Cenovus Energy Inc. posted a larger-than-expected US$668-million net loss in the first quarter of 2015, after crude oil and gas prices plunged.
One of Canada’s largest oilsands producers, Cenovus increased its oils and output by 20 % from a year earlier to 144,000 barrels a day.
Conventional oil production decreased by four %, while natural gas production was down three %.
But its realized prices for oil fell 47 % to US$37.66 per barrel and natural gas prices fell by 25 % to US$4.47 per thousand cubic feet.
Cash flow declined by 45 % in the last year to US$495 million for the quarter, the company said.
But Cenovus said it has decreased its production costs across the board and raised US$1.4 billion on markets to increase its financial resilience.
At the same time, it laid off workers and cut capital spending projections to US$1.8 to US$2 billion this year, down 40 % from 2014.
The Calgary-based company had an US$88-million operating loss in the first quarter, compared with a US$378-million operating profit a year earlier.
Cenovus said Wednesday it expects to increase production by 100,000 barrels a day by 2016, despite continued low prices.

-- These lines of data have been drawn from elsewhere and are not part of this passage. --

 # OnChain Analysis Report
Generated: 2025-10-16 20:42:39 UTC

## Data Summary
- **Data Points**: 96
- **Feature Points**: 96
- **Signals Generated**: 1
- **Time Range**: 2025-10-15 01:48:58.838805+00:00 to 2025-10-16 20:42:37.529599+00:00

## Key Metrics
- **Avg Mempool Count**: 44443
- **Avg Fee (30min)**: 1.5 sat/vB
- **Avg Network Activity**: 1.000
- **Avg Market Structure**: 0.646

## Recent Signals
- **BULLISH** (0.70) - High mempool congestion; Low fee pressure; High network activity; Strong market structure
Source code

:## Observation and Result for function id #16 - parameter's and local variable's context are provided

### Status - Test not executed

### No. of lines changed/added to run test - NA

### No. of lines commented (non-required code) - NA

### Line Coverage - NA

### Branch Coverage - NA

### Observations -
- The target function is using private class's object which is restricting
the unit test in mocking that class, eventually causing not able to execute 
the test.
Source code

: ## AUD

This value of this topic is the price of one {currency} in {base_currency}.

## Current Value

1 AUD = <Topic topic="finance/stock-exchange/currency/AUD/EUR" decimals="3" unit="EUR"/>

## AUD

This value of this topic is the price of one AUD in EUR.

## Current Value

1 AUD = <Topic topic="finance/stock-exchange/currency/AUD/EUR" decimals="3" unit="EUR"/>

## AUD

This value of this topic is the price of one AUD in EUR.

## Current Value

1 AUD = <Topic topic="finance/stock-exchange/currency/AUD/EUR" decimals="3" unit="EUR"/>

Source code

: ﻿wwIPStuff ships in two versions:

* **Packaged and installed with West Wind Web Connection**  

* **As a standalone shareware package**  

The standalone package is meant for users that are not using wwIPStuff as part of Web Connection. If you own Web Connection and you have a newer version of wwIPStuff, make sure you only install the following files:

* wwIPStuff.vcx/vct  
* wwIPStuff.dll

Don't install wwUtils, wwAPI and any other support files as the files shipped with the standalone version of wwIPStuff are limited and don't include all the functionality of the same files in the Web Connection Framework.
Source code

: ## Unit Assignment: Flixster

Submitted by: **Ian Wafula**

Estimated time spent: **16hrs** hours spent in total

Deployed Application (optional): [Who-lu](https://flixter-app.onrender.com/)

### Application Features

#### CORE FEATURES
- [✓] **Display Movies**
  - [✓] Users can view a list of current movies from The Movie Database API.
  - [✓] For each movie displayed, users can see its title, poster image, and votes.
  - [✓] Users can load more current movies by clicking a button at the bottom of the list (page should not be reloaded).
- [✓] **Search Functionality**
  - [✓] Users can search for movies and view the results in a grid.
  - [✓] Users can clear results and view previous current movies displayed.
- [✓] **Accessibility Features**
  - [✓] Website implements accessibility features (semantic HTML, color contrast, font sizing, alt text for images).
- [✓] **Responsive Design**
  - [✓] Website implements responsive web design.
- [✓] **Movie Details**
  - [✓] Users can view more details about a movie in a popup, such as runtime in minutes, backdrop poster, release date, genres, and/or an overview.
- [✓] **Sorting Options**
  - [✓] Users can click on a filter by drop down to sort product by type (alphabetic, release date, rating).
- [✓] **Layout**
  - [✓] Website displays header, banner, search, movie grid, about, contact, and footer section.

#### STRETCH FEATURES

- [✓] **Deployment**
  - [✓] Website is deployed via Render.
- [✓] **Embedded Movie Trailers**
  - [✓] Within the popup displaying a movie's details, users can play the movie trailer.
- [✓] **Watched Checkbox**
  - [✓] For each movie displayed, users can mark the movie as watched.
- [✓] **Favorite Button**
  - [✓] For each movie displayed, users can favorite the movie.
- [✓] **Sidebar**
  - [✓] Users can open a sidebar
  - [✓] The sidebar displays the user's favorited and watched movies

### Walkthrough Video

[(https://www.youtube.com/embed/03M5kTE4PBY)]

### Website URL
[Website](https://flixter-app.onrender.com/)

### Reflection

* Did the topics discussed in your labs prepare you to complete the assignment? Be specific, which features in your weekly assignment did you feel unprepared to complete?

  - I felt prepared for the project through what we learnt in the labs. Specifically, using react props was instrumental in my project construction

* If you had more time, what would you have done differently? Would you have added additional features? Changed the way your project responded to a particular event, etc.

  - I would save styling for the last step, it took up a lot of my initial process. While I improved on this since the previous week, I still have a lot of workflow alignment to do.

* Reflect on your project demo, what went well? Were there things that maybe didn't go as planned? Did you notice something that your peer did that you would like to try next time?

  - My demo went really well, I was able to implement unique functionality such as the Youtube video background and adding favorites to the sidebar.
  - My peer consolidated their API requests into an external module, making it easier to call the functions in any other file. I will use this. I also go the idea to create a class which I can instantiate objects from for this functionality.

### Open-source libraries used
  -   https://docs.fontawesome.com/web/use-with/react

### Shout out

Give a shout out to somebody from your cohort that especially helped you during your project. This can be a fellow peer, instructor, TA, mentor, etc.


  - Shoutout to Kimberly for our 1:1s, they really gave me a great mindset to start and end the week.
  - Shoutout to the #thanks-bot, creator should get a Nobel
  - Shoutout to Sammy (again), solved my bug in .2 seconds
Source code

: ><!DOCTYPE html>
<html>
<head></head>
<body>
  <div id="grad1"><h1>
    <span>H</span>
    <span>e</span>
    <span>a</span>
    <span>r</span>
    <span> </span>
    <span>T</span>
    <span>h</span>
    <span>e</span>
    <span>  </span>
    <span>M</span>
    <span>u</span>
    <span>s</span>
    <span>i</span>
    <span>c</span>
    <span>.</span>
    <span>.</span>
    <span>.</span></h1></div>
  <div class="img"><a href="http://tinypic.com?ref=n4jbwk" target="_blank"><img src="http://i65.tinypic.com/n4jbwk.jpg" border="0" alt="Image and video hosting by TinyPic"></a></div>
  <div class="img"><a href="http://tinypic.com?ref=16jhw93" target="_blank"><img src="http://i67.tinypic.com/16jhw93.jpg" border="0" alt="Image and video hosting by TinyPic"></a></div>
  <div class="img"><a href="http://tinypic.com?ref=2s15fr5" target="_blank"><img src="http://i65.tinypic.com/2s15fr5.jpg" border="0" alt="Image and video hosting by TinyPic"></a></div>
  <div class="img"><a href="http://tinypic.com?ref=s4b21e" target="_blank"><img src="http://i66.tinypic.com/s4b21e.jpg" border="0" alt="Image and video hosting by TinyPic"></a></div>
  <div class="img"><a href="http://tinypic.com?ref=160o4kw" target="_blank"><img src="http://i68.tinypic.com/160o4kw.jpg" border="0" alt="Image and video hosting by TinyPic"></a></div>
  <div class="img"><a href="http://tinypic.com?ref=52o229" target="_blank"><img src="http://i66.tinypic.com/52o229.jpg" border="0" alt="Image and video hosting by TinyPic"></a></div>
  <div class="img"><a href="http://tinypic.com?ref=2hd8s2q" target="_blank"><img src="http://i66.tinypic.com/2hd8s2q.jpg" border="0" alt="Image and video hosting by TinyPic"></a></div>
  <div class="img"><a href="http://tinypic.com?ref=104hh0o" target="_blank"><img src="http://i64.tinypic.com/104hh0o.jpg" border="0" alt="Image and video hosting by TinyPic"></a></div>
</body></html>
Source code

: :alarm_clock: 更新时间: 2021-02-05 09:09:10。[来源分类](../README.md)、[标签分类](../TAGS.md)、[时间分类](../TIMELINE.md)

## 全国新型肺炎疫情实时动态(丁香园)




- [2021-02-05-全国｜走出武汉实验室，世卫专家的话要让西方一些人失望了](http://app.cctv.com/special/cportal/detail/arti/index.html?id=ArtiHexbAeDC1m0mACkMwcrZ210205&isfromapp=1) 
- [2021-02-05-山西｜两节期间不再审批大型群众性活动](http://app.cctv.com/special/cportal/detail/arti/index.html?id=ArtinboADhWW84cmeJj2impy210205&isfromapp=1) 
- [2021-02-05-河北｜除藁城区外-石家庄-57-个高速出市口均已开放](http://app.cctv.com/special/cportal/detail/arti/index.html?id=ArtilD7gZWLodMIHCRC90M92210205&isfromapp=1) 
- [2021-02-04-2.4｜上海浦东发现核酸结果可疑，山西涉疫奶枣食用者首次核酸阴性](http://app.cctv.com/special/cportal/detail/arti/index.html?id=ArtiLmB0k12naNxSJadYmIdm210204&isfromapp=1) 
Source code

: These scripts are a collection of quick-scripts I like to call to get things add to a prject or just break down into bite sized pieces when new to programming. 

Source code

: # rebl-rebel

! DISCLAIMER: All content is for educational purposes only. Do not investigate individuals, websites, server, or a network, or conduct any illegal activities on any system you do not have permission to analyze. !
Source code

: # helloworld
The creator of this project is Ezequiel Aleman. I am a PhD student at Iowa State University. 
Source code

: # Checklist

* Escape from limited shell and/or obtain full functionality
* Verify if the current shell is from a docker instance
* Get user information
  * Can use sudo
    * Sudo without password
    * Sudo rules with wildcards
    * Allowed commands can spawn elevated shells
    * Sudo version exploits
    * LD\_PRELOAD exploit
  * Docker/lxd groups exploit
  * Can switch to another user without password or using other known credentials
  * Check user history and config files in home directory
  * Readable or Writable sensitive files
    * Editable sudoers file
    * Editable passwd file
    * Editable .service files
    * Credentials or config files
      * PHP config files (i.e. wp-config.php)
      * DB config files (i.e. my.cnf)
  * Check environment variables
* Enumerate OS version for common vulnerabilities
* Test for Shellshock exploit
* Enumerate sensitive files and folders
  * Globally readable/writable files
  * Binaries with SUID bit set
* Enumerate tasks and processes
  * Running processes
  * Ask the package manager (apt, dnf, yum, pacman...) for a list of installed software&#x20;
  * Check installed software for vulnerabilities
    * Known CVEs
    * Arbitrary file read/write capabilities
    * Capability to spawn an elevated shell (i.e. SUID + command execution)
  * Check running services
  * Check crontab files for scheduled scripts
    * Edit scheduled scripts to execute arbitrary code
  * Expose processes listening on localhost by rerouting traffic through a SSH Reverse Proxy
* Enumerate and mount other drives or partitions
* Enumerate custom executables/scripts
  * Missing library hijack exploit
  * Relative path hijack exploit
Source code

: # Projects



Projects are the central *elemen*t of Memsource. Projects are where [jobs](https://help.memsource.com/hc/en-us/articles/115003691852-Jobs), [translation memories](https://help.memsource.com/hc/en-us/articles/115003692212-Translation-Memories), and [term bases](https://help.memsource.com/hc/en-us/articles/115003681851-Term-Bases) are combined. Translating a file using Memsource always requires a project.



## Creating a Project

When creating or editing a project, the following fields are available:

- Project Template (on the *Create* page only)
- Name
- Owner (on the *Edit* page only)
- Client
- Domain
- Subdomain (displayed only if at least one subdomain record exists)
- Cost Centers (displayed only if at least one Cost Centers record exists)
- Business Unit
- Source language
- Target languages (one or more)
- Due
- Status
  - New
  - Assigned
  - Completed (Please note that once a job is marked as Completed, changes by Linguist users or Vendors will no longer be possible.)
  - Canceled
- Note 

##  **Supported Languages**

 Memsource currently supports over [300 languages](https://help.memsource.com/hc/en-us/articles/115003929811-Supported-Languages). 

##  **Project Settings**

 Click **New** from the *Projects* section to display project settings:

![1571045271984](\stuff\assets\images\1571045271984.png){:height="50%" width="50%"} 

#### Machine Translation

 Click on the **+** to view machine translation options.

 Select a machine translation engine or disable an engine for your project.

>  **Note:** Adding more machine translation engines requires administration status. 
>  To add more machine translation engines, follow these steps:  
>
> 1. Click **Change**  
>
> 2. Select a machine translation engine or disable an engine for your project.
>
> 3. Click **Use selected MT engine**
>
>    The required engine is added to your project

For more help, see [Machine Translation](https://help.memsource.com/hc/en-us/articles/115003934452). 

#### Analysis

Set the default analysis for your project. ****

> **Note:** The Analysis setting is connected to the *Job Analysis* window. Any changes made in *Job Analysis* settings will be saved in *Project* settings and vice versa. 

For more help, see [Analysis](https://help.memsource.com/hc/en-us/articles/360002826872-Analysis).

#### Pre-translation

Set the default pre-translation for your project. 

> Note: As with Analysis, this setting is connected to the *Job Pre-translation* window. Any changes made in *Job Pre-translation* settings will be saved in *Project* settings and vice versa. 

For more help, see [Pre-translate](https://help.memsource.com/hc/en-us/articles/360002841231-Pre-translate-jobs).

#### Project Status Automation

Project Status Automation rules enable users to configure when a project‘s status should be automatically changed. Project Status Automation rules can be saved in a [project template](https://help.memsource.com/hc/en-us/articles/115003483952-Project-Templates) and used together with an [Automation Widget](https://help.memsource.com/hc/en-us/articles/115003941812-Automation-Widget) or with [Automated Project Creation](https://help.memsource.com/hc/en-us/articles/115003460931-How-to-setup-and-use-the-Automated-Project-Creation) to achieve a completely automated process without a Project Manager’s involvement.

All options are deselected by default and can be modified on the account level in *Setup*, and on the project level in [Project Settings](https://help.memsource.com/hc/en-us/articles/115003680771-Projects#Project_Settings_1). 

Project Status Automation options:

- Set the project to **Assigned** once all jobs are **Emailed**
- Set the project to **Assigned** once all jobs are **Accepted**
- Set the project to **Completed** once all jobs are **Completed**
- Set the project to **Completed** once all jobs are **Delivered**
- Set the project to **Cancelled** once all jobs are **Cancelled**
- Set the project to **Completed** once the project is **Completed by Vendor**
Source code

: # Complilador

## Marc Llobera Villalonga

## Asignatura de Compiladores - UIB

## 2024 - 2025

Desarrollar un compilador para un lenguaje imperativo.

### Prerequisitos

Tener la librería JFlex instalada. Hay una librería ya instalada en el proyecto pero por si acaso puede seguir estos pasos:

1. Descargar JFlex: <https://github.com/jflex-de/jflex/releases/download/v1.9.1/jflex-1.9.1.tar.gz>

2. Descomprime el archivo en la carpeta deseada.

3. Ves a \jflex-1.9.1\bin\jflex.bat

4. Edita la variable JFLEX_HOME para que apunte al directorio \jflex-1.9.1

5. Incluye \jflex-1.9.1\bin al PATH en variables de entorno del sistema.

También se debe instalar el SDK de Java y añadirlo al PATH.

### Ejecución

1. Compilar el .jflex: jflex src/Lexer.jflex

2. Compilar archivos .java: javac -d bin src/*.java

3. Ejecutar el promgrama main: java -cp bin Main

“I think there’s continuing risk here in the second quarter, because the of the potential for storage congestion, that we might see even weaker prices,” Brian Ferguson said in an interview.
In North America, oil is being stored in tanks in the hopes that it will sell at a better price down the road. There have been concerns that as those tanks fill up, prices could deteriorate.
“One of the things we’re very closely monitoring is supply and we’ve seen clearly a big drop in the rig count,” said Ferguson. “That has not translated to a drop in supply yet in the U.S. I think we’ll have more information, a clearer view in the direction of oil prices perhaps in the third quarter.”